Selanjutnya berketepatan hari jum'at, sayapun buru buru mengantar surat itu ke pendeta HKBP Pembatuan dan berharap bisa ditinting pada hari minggunya. Namun saya terkejut, saya rasa pendetanya memang tidak punya hati nurani, surat saya ditolak lagi dgn alasan no reg jemaat tidak ada tertulis disurat. Katanya dengan angkuhnya, kita beda distrik jadi kalau ada jemaat pindahan dari HKBP juga, harus tertera no reg jemaatnya agar kita tau bahwa memang benar jemaat HKBP.
Dari situ saya sudah mulai tidak nyaman namun saya coba juga membujuk dan meyakinkannya dengan surat yang memang berkopsurat HKBP, tapi tidak berhasil juga. Saya habis pikir dan sayapun menelfon pendeta yang menandatangani surat itu dan berharap kalau mereka sesama pendeta yang berbicara mungkin akan bisa diterima tapi ternyata tidak juga malah saya mendengar mereka berdebat halus dan intinya saya tetap tidak bisa diterima di HKBP yang baru. Kejadian itu membuat saya frustasi dan bertanya tanya, kemana saya harus bergeraja?

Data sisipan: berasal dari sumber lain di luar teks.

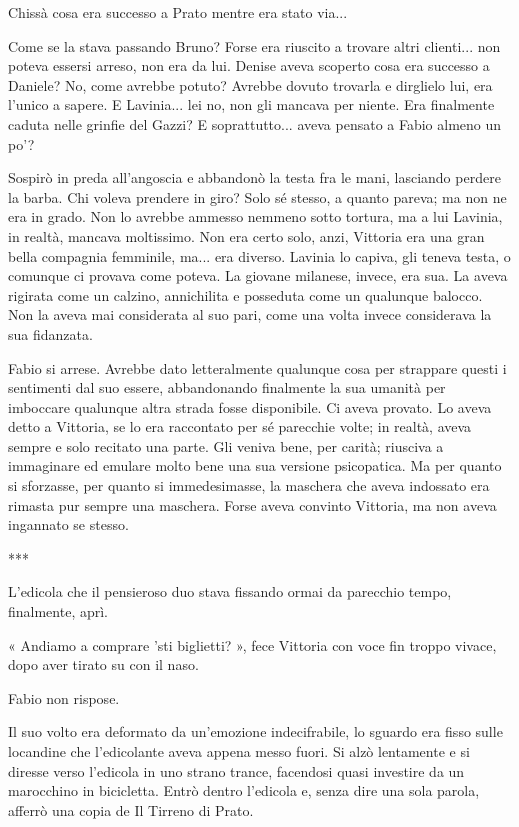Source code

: Chissà cosa era successo a Prato mentre era stato via...

Come se la stava passando Bruno? Forse era riuscito a trovare altri clienti... non poteva essersi arreso, non era da lui. Denise aveva scoperto cosa era successo a Daniele? No, come avrebbe potuto? Avrebbe dovuto trovarla e dirglielo lui, era l'unico a sapere. E Lavinia... lei no, non gli mancava per niente. Era finalmente caduta nelle grinfie del Gazzi? E soprattutto... aveva pensato a Fabio almeno un po'?

Sospirò in preda all'angoscia e abbandonò la testa fra le mani, lasciando perdere la barba. Chi voleva prendere in giro? Solo sé stesso, a quanto pareva; ma non ne era in grado. Non lo avrebbe ammesso nemmeno sotto tortura, ma a lui Lavinia, in realtà, mancava moltissimo. Non era certo solo, anzi, Vittoria era una gran bella compagnia femminile, ma... era diverso. Lavinia lo capiva, gli teneva testa, o comunque ci provava come poteva. La giovane milanese, invece, era sua. La aveva rigirata come un calzino, annichilita e posseduta come un qualunque balocco. Non la aveva mai considerata al suo pari, come una volta invece considerava la sua fidanzata.

Fabio si arrese. Avrebbe dato letteralmente qualunque cosa per strappare questi i sentimenti dal suo essere, abbandonando finalmente la sua umanità per imboccare qualunque altra strada fosse disponibile. Ci aveva provato. Lo aveva detto a Vittoria, se lo era raccontato per sé parecchie volte; in realtà, aveva sempre e solo recitato una parte. Gli veniva bene, per carità; riusciva a immaginare ed emulare molto bene una sua versione psicopatica. Ma per quanto si sforzasse, per quanto si immedesimasse, la maschera che aveva indossato era rimasta pur sempre una maschera. Forse aveva convinto Vittoria, ma non aveva ingannato se stesso.

***

L'edicola che il pensieroso duo stava fissando ormai da parecchio tempo, finalmente, aprì.

« Andiamo a comprare 'sti biglietti? », fece Vittoria con voce fin troppo vivace, dopo aver tirato su con il naso.

Fabio non rispose.

Il suo volto era deformato da un'emozione indecifrabile, lo sguardo era fisso sulle locandine che l'edicolante aveva appena messo fuori. Si alzò lentamente e si diresse verso l'edicola in uno strano trance, facendosi quasi investire da un marocchino in bicicletta. Entrò dentro l'edicola e, senza dire una sola parola, afferrò una copia de Il Tirreno di Prato.

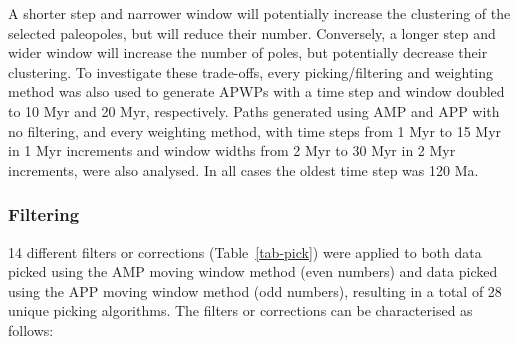 A shorter step and narrower window will potentially increase the clustering of
the selected paleopoles, but will reduce their number. Conversely, a longer step
and wider window will increase the number of poles, but potentially decrease
their clustering. To investigate these trade-offs, every picking/filtering and
weighting method was also used to generate APWPs with a time step and window
doubled to 10 Myr and 20 Myr, respectively. Paths generated using AMP and APP
with no filtering, and every weighting method, with time steps from 1 Myr to 15
Myr in 1 Myr increments and window widths from 2 Myr to 30 Myr in 2 Myr
increments, were also analysed. In all cases the oldest time step was 120 Ma.

\subsubsection{Filtering}\label{sec:f}

14 different filters or corrections (Table~\ref{tab-pick}) were applied to both
data picked using the AMP moving window method (even numbers) and data picked
using the APP moving window method (odd numbers), resulting in a total of 28
unique picking algorithms. The filters or corrections can be characterised as
follows:

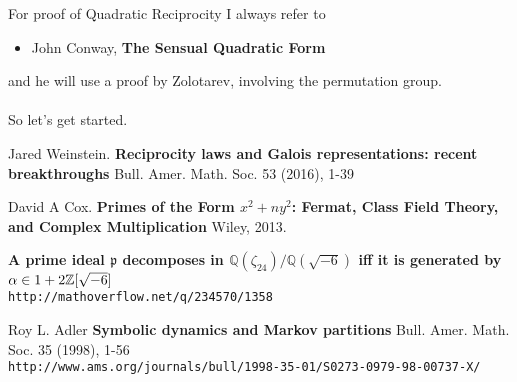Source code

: \documentclass[12pt]{article}
\begin{document}
\newpage

\newpage  

\noindent For proof of Quadratic Reciprocity I always refer to
\begin{itemize}
\item John Conway, \textbf{The Sensual Quadratic Form}
\end{itemize}
and he will use a proof by Zolotarev, involving the permutation group. \\ \\
So let's get started.

\newpage

\selectfont \fontsize{12}{10}\selectfont


\begin{thebibliography}{}

\item Jared Weinstein. \textbf{Reciprocity laws and Galois representations: recent breakthroughs} Bull. Amer. Math. Soc. 53 (2016), 1-39 

\item David A Cox. \textbf{Primes of the Form $x^2+ny^2$: Fermat, Class Field Theory, and Complex Multiplication} Wiley, 2013.

\item \textbf{A prime ideal $\mathfrak{p}$ decomposes in $\mathbb{Q}(\zeta_{24})/\mathbb{Q}(\sqrt{-6})$ iff it is generated by $\alpha\in1+2\Bbb{Z}[\sqrt{-6}]$} \\ \texttt{http://mathoverflow.net/q/234570/1358}

\item Roy L. Adler \textbf{Symbolic dynamics and Markov partitions}  Bull. Amer. Math. Soc. 35 (1998), 1-56  \\ \texttt{http://www.ams.org/journals/bull/1998-35-01/S0273-0979-98-00737-X/}


\end{thebibliography}
\end{document}
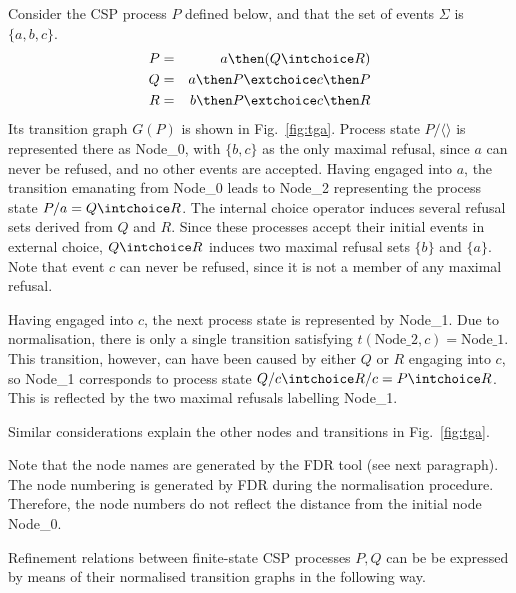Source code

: \begin{example}\label{ex:a}
Consider the CSP process $P$ defined below, and that the set of events
$\Sigma$ is $\{a,b,c\}$.
\begin{eqnarray*}
P & = & a \then (Q\intchoice R)
\\
Q & = & a \then P \extchoice c \then P
\\
R & = & b \then P \extchoice c \then R
\end{eqnarray*}
Its transition graph $G(P)$ is shown in Fig.~\ref{fig:tga}. Process state
$P/\langle\rangle$ is represented there as Node\_0, with $\{ b,c\}$ as the
only maximal refusal, since $a$ can never be refused, and no other events are
accepted. Having engaged into $a$, the transition emanating from Node\_0
leads to Node\_2 representing  the process state $P/a = Q\intchoice R$. The
internal choice operator induces several refusal sets derived from $Q$ and
$R$. Since these processes accept their initial events in external choice,
$Q\intchoice R$ induces two maximal refusal sets $\{b\}$ and
$\{a\}$. Note that event $c$ can never be refused, since it is not a member
of any maximal refusal.

Having engaged into $c$, the next process state is represented by Node\_1.
Due to normalisation, there is only a single transition satisfying
$t(\text{Node\_2},c) = \text{Node\_1}$. This transition, however, can have
been caused by either $Q$ or $R$ engaging into $c$, so Node\_1 corresponds to
process state $Q/c \intchoice R/c = P \intchoice R$. This is reflected by the
two maximal refusals labelling Node\_1.

Similar considerations explain the other nodes and transitions in
Fig.~\ref{fig:tga}.

Note that the node names are generated by the FDR tool (see next paragraph).
The node numbering is generated by FDR during the normalisation procedure.
Therefore, the node numbers do not reflect the distance from the initial node
Node\_0.
\end{example}

Refinement relations between finite-state CSP processes $P, Q$ 
can be be expressed by means of their normalised transition graphs in the following way.

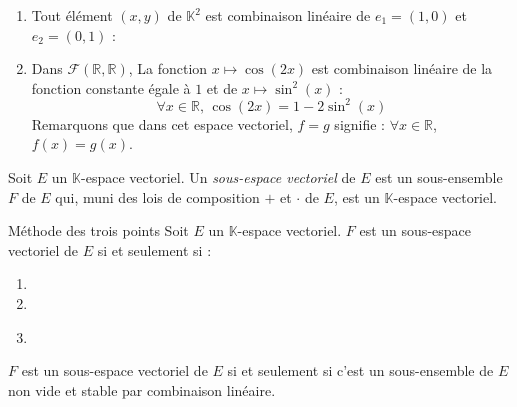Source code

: \documentclass[french,11pt,twoside]{VcCours}
\begin{document}
\begin{Exemples}
\begin{enumerate}
\item Tout élément $(x,y)$ de $\mathbb{K}^2$ est combinaison linéaire de $e_1=(1,0)$ et $e_2=(0,1)$ :

\phantom{$(x,y) = x(1,0)+ y(0,1)= xe_1 + y e_2$}
\item Dans $\mathcal{F}(\mathbb{R},\mathbb{R})$, La fonction $x \mapsto \cos(2x)$ est combinaison linéaire de la fonction constante égale à $1$ et de $x \mapsto \sin^2(x)$ :
$$ \forall x \in \mathbb{R}, \, \cos(2x) = 1 - 2 \sin^2(x)$$
Remarquons que dans cet espace vectoriel, $f=g$ signifie : $\forall x \in \mathbb{R}$, $f(x)=g(x)$.
\end{enumerate}
\end{Exemples}



\begin{Definition}{} Soit $E$ un $\mathbb{K}$-espace vectoriel. Un \emph{sous-espace vectoriel} de $E$ est un sous-ensemble $F$ de $E$ qui, muni  des lois de composition $+$ et $\cdot$ de $E$, est un $\mathbb{K}$-espace vectoriel.
\end{Definition}

\begin{Proposition}{Méthode des trois points}
Soit $E$ un $\mathbb{K}$-espace vectoriel. $F$ est un sous-espace vectoriel de $E$ si et seulement si :
\begin{enumerate}
\item \phantom{$F \subset E$.}
\item {}
\item {}

$\phantom{jj}$
\end{enumerate}
\end{Proposition}

\begin{Remarque}{}
$F$ est un sous-espace vectoriel de $E$ si et seulement si c'est un sous-ensemble de $E$ non vide et stable par combinaison linéaire.
\end{Remarque}
\end{document}
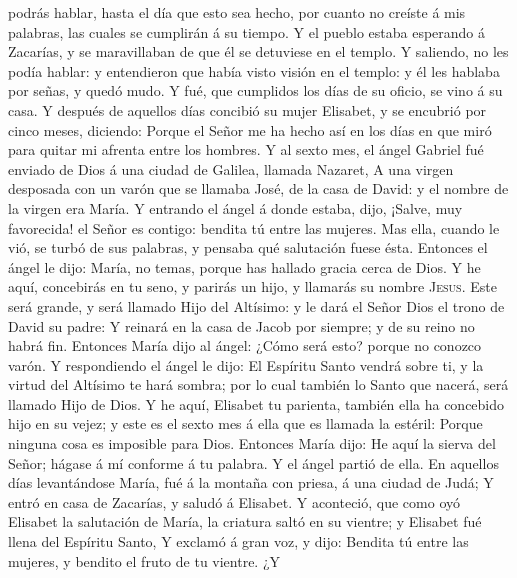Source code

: podrás hablar, hasta el día que esto sea hecho, por cuanto no creíste á
mis palabras, las cuales se cumplirán á su tiempo.  Y el
pueblo estaba esperando á Zacarías, y se maravillaban de que él se
detuviese en el templo.  Y saliendo, no les podía hablar:
y entendieron que había visto visión en el templo: y él les hablaba por
señas, y quedó mudo.  Y fué, que cumplidos los días de su
oficio, se vino á su casa.  Y después de aquellos días
concibió su mujer Elisabet, y se encubrió por cinco meses, diciendo:
 Porque el Señor me ha hecho así en los días en que miró
para quitar mi afrenta entre los hombres.  Y al sexto
mes, el ángel Gabriel fué enviado de Dios á una ciudad de Galilea,
llamada Nazaret,  A una virgen desposada con un varón que
se llamaba José, de la casa de David: y el nombre de la virgen era
María.  Y entrando el ángel á donde estaba, dijo, ¡Salve,
muy favorecida! el Señor es contigo: bendita tú entre las mujeres.
 Mas ella, cuando le vió, se turbó de sus palabras, y
pensaba qué salutación fuese ésta.  Entonces el ángel le
dijo: María, no temas, porque has hallado gracia cerca de Dios.
 Y he aquí, concebirás en tu seno, y parirás un hijo, y
llamarás su nombre \textsc{Jesus}.  Este será grande, y
será llamado Hijo del Altísimo: y le dará el Señor Dios el trono de
David su padre:  Y reinará en la casa de Jacob por
siempre; y de su reino no habrá fin.  Entonces María dijo
al ángel: ¿Cómo será esto? porque no conozco varón.  Y
respondiendo el ángel le dijo: El Espíritu Santo vendrá sobre ti, y la
virtud del Altísimo te hará sombra; por lo cual también lo Santo que
nacerá, será llamado Hijo de Dios.  Y he aquí, Elisabet
tu parienta, también ella ha concebido hijo en su vejez; y este es el
sexto mes á ella que es llamada la estéril:  Porque
ninguna cosa es imposible para Dios.  Entonces María
dijo: He aquí la sierva del Señor; hágase á mí conforme á tu palabra. Y
el ángel partió de ella.  En aquellos días levantándose
María, fué á la montaña con priesa, á una ciudad de Judá;
 Y entró en casa de Zacarías, y saludó á Elisabet.
 Y aconteció, que como oyó Elisabet la salutación de
María, la criatura saltó en su vientre; y Elisabet fué llena del
Espíritu Santo,  Y exclamó á gran voz, y dijo: Bendita tú
entre las mujeres, y bendito el fruto de tu vientre.  ¿Y
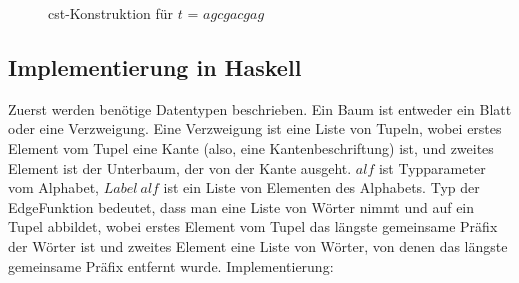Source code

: \documentclass[12pt]{report}
\begin{document}
\begin{figure}[h]
\medskip
\caption{cst-Konstruktion für $t$ = $agcgacgag$}
\label{fig:cstKonstruktion}
\end{figure}

\subsection{Implementierung in Haskell}
\label{sec:ImplementierungInHaskell}

Zuerst werden benötige Datentypen beschrieben. Ein Baum ist entweder ein Blatt oder eine Verzweigung. Eine Verzweigung ist eine Liste von Tupeln, wobei erstes Element vom Tupel eine Kante (also, eine Kantenbeschriftung) ist, und zweites Element ist der Unterbaum, der von der Kante ausgeht. $alf$ ist Typparameter vom Alphabet, $Label\:alf$ ist ein Liste von Elementen des Alphabets.
Typ der EdgeFunktion bedeutet, dass man eine Liste von Wörter nimmt und auf ein Tupel abbildet, wobei erstes Element vom Tupel das längste gemeinsame Präfix der Wörter ist und zweites Element eine Liste von Wörter, von denen das längste gemeinsame Präfix entfernt wurde. Implementierung:
\end{document}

Sampai 9 bulan kami sekeluarga tidak pernah ke gereja. Sampai akhirnya kami diarahkan teman untuk masuk ke HKI saja yang memang syarat masuknya lebih mudah. Pikir punya pikir, berunding dengan istri akhirnya kami putuskan masuk ke HKI saja walaupun agak berat dihati. Wajarlah ya kalau agak berat karena memang dari leluhur saya semua di HKBP. Saya lahir di HKBP, tumbuh besar di HKBP, tarpasupasu di HKBP, 2 anak saya juga dibaptis di HKBP. Tapi begitulah mungkin HKBP era modern sekarang. Belakangan saya juga sudah mulai menerima bahwa memuliakan Tuhan tidak harus di HKBP.
Mudah mudahan tulisan saya ini bisa di lihat, dibaca dan kalau bisa ditindaklanjuti oleh petinggi petinggi HKBP, agar mereka tau perilaku sebagian pendetanya dibawah. Dan saya yakin bukan saya saja yang pernah mengalami hal seperti itu, menjadi korban dari pendeta berwawasan dangkal.
Terima kasih admin dan saya minta maaf kalau ada salah salah dalam berkomentar.